> **What is expected**
Would you return the data exactly as given, except for its pictures?

> **Provided information**
============================================================

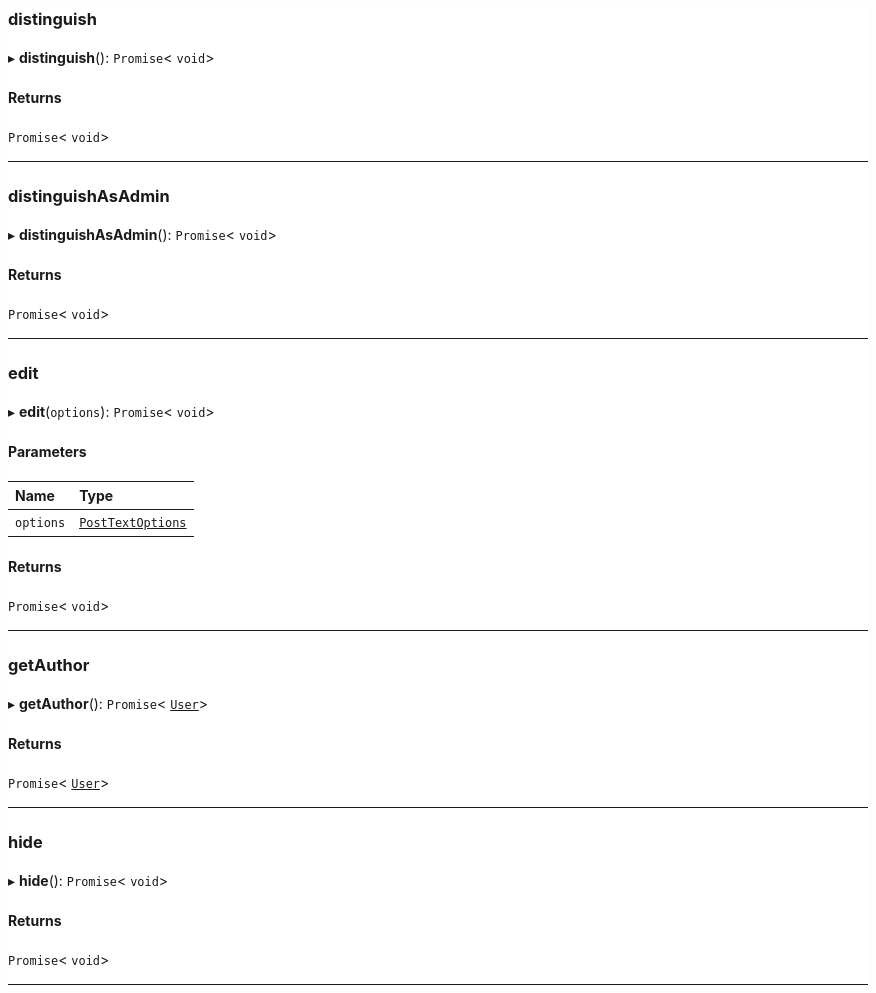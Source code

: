 
### distinguish

▸ **distinguish**(): `Promise`\< `void`\>

#### Returns

`Promise`\< `void`\>

---

### distinguishAsAdmin

▸ **distinguishAsAdmin**(): `Promise`\< `void`\>

#### Returns

`Promise`\< `void`\>

---

### edit

▸ **edit**(`options`): `Promise`\< `void`\>

#### Parameters

| Name      | Type                                              |
| :-------- | :------------------------------------------------ |
| `options` | [`PostTextOptions`](../README.md#posttextoptions) |

#### Returns

`Promise`\< `void`\>

---

### getAuthor

▸ **getAuthor**(): `Promise`\< [`User`](User.md)\>

#### Returns

`Promise`\< [`User`](User.md)\>

---

### hide

▸ **hide**(): `Promise`\< `void`\>

#### Returns

`Promise`\< `void`\>

---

============================================================

> **Solution to this exercise**
Source code

: 
### distinguish

▸ **distinguish**(): `Promise`\< `void`\>

#### Returns

`Promise`\< `void`\>

---

### distinguishAsAdmin

▸ **distinguishAsAdmin**(): `Promise`\< `void`\>

#### Returns

`Promise`\< `void`\>

---

### edit

▸ **edit**(`options`): `Promise`\< `void`\>

#### Parameters

| Name      | Type                                              |
| :-------- | :------------------------------------------------ |
| `options` | [`PostTextOptions`](../README.md#posttextoptions) |

#### Returns

`Promise`\< `void`\>

---

### getAuthor

▸ **getAuthor**(): `Promise`\< [`User`](User.md)\>

#### Returns

`Promise`\< [`User`](User.md)\>

---

### hide

▸ **hide**(): `Promise`\< `void`\>

#### Returns

`Promise`\< `void`\>

---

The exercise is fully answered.